── GIVEN INFORMATION ──

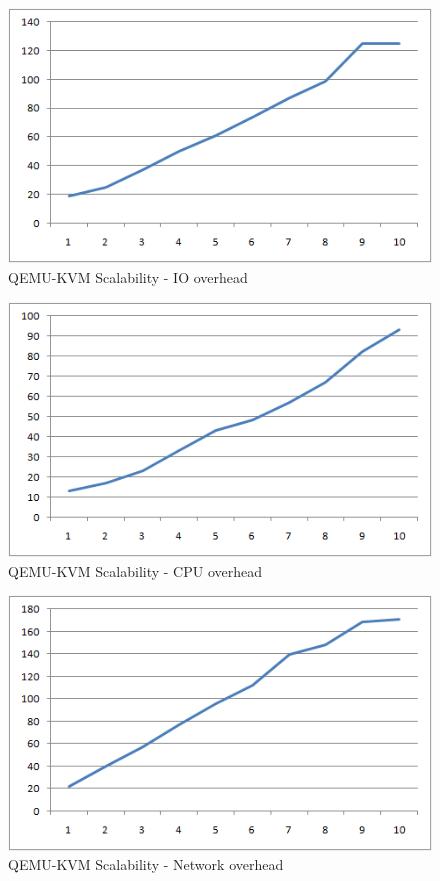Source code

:\begin{figure}[ht]
\begin{center}
\includegraphics[scale=0.5]{img/io}
\end{center}
\caption{QEMU-KVM Scalability - IO overhead}
\label{fig1}
\end{figure}
\begin{figure}[ht]
\begin{center}
\includegraphics[scale=0.5]{img/cpu}
\end{center}
\caption{QEMU-KVM Scalability - CPU overhead}
\label{fig2}
\end{figure}
\begin{figure}[ht]
\begin{center}
\includegraphics[scale=0.5]{img/net}
\end{center}
\caption{QEMU-KVM Scalability - Network overhead}
\label{fig3}
\end{figure}


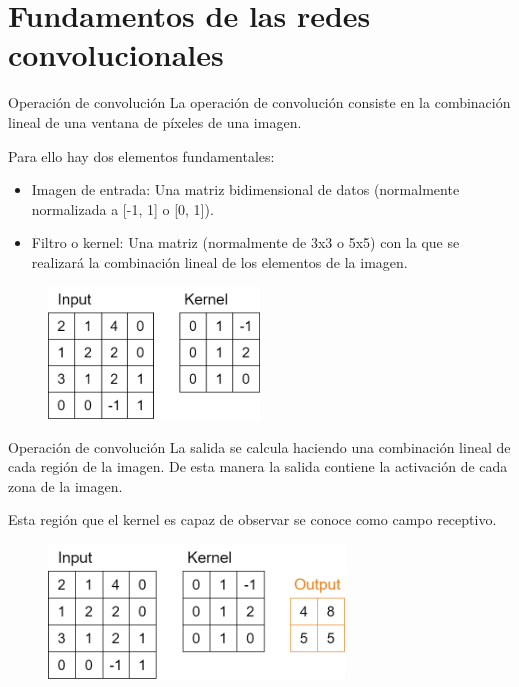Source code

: \section{Fundamentos de las redes convolucionales}

\begin{frame}{Operación de convolución}
La operación de \alert{convolución} consiste en la \alert{combinación lineal} de una ventana de píxeles de una imagen.

Para ello hay dos elementos fundamentales:
\begin{itemize}
    \item \alert{Imagen de entrada}: Una matriz \alert{bidimensional} de datos (normalmente normalizada a \alert{[-1, 1]} o \alert{[0, 1]}).
    \item \alert{Filtro o kernel}: Una matriz (normalmente de 3x3 o 5x5) con la que se realizará la \alert{combinación lineal} de los elementos de la imagen.
\end{itemize}

\begin{figure}
    \centering
    \includegraphics[width=0.5\textwidth]{figures/Tema 3/Convolucion2D_1.png}
\end{figure}
\end{frame}

\begin{frame}{Operación de convolución}
La salida se calcula  haciendo una \alert{combinación lineal} de cada región de la imagen. De esta manera la salida contiene la activación de cada zona de la imagen.

Esta región que el \alert{kernel} es capaz de \alert{observar} se conoce como \alert{campo receptivo}.

\begin{figure}
    \centering
    \includegraphics[width=0.7\textwidth]{figures/Tema 3/Convolucion2D_2.png}
\end{figure}
\end{frame}


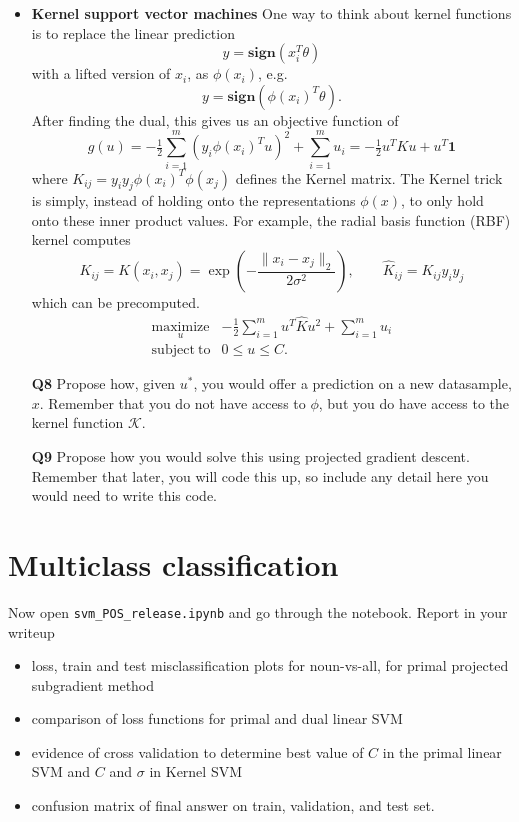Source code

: \documentclass{article}
\newcommand{\maximize}[1]{\underset{#1}{\text{maximize}}}
\newcommand{\mb}{\mathbf}
\newcommand{\sign}{\mathbf{sign}}
\newcommand{\subjto}{\mathrm{subject~to}}
\begin{document}
\begin{itemize}
\item\textbf{Kernel support vector machines} One way to think about kernel functions is to replace the linear prediction 
\[
y = \sign(x_i^T\theta)
\]
with a lifted version of $x_i$, as $\phi(x_i)$, e.g. 
\[
y = \sign(\phi(x_i)^T\theta).
\]
After finding the dual, this gives us an objective function of 
\[
g(u) = -\tfrac{1}{2} \sum_{i=1}^m (y_i\phi(x_i)^Tu)^2  +  \sum_{i=1}^m u_i = -\tfrac{1}{2} u^TKu + u^T\mb 1
\]
where $K_{ij} = y_iy_j\phi(x_i)^T\phi(x_j)$ defines the Kernel matrix. The Kernel trick is simply, instead of holding onto the representations $\phi(x)$, to only hold onto these inner product values. For example, the radial basis function (RBF) kernel computes 
\[
K_{ij} = K(x_i,x_j) = \exp\left(-\frac{\|x_i-x_j\|_2}{2\sigma^2}\right), \qquad \hat K_{ij} = K_{ij}y_iy_j
\]
which can be precomputed. 
\begin{equation}
\begin{array}{ll}
\maximize{u}  & \displaystyle -\tfrac{1}{2} \sum_{i=1}^m u^T\hat Ku^2  +  \sum_{i=1}^m u_i\\
\subjto & 0 \leq u \leq C.
\end{array}
\label{eq:svmdual-kernel}
\end{equation}


\item[\textbf{Q8}] Propose how, given $u^*$, you would offer a prediction on a new datasample, $x$. Remember that you do not have access to $\phi$, but you do have access to the kernel function $\mathcal K$. 

\item[\textbf{Q9}] Propose how you would solve this using projected gradient descent. Remember that later, you will code this up, so include any detail here you would need to write this code.

\end{itemize}

\section{Multiclass classification}
Now open \texttt{svm\_POS\_release.ipynb} and go through the notebook. Report in your writeup
\begin{itemize}
\item   loss, train and test misclassification  plots for noun-vs-all, for primal projected subgradient method
\item   comparison of loss functions for primal and dual linear SVM
\item   evidence of cross validation to determine best value of $C$ in the primal linear SVM and $C$ and $\sigma$ in Kernel SVM
\item   confusion matrix of final answer on train, validation, and test set.
\end{itemize}
\end{document}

───

TASK DIRECTIONS =
In full and without error, repeat the listing above, omitting its images.

SOLUTION FOR THIS EXERCISE =
Source code

:\begin{figure}[ht]
\begin{center}
\includegraphics[scale=0.5]{img/io}
\end{center}
\caption{QEMU-KVM Scalability - IO overhead}
\label{fig1}
\end{figure}
\begin{figure}[ht]
\begin{center}
\includegraphics[scale=0.5]{img/cpu}
\end{center}
\caption{QEMU-KVM Scalability - CPU overhead}
\label{fig2}
\end{figure}
\begin{figure}[ht]
\begin{center}
\includegraphics[scale=0.5]{img/net}
\end{center}
\caption{QEMU-KVM Scalability - Network overhead}
\label{fig3}
\end{figure}


Source code

: \section{Fundamentos de las redes convolucionales}

\begin{frame}{Operación de convolución}
La operación de \alert{convolución} consiste en la \alert{combinación lineal} de una ventana de píxeles de una imagen.

Para ello hay dos elementos fundamentales:
\begin{itemize}
    \item \alert{Imagen de entrada}: Una matriz \alert{bidimensional} de datos (normalmente normalizada a \alert{[-1, 1]} o \alert{[0, 1]}).
    \item \alert{Filtro o kernel}: Una matriz (normalmente de 3x3 o 5x5) con la que se realizará la \alert{combinación lineal} de los elementos de la imagen.
\end{itemize}

\begin{figure}
    \centering
    \includegraphics[width=0.5\textwidth]{figures/Tema 3/Convolucion2D_1.png}
\end{figure}
\end{frame}

\begin{frame}{Operación de convolución}
La salida se calcula  haciendo una \alert{combinación lineal} de cada región de la imagen. De esta manera la salida contiene la activación de cada zona de la imagen.

Esta región que el \alert{kernel} es capaz de \alert{observar} se conoce como \alert{campo receptivo}.

\begin{figure}
    \centering
    \includegraphics[width=0.7\textwidth]{figures/Tema 3/Convolucion2D_2.png}
\end{figure}
\end{frame}


Source code

: \documentclass{article}
\newcommand{\maximize}[1]{\underset{#1}{\text{maximize}}}
\newcommand{\mb}{\mathbf}
\newcommand{\sign}{\mathbf{sign}}
\newcommand{\subjto}{\mathrm{subject~to}}
\begin{document}
\begin{itemize}
\item\textbf{Kernel support vector machines} One way to think about kernel functions is to replace the linear prediction 
\[
y = \sign(x_i^T\theta)
\]
with a lifted version of $x_i$, as $\phi(x_i)$, e.g. 
\[
y = \sign(\phi(x_i)^T\theta).
\]
After finding the dual, this gives us an objective function of 
\[
g(u) = -\tfrac{1}{2} \sum_{i=1}^m (y_i\phi(x_i)^Tu)^2  +  \sum_{i=1}^m u_i = -\tfrac{1}{2} u^TKu + u^T\mb 1
\]
where $K_{ij} = y_iy_j\phi(x_i)^T\phi(x_j)$ defines the Kernel matrix. The Kernel trick is simply, instead of holding onto the representations $\phi(x)$, to only hold onto these inner product values. For example, the radial basis function (RBF) kernel computes 
\[
K_{ij} = K(x_i,x_j) = \exp\left(-\frac{\|x_i-x_j\|_2}{2\sigma^2}\right), \qquad \hat K_{ij} = K_{ij}y_iy_j
\]
which can be precomputed. 
\begin{equation}
\begin{array}{ll}
\maximize{u}  & \displaystyle -\tfrac{1}{2} \sum_{i=1}^m u^T\hat Ku^2  +  \sum_{i=1}^m u_i\\
\subjto & 0 \leq u \leq C.
\end{array}
\label{eq:svmdual-kernel}
\end{equation}


\item[\textbf{Q8}] Propose how, given $u^*$, you would offer a prediction on a new datasample, $x$. Remember that you do not have access to $\phi$, but you do have access to the kernel function $\mathcal K$. 

\item[\textbf{Q9}] Propose how you would solve this using projected gradient descent. Remember that later, you will code this up, so include any detail here you would need to write this code.

\end{itemize}

\section{Multiclass classification}
Now open \texttt{svm\_POS\_release.ipynb} and go through the notebook. Report in your writeup
\begin{itemize}
\item   loss, train and test misclassification  plots for noun-vs-all, for primal projected subgradient method
\item   comparison of loss functions for primal and dual linear SVM
\item   evidence of cross validation to determine best value of $C$ in the primal linear SVM and $C$ and $\sigma$ in Kernel SVM
\item   confusion matrix of final answer on train, validation, and test set.
\end{itemize}
\end{document}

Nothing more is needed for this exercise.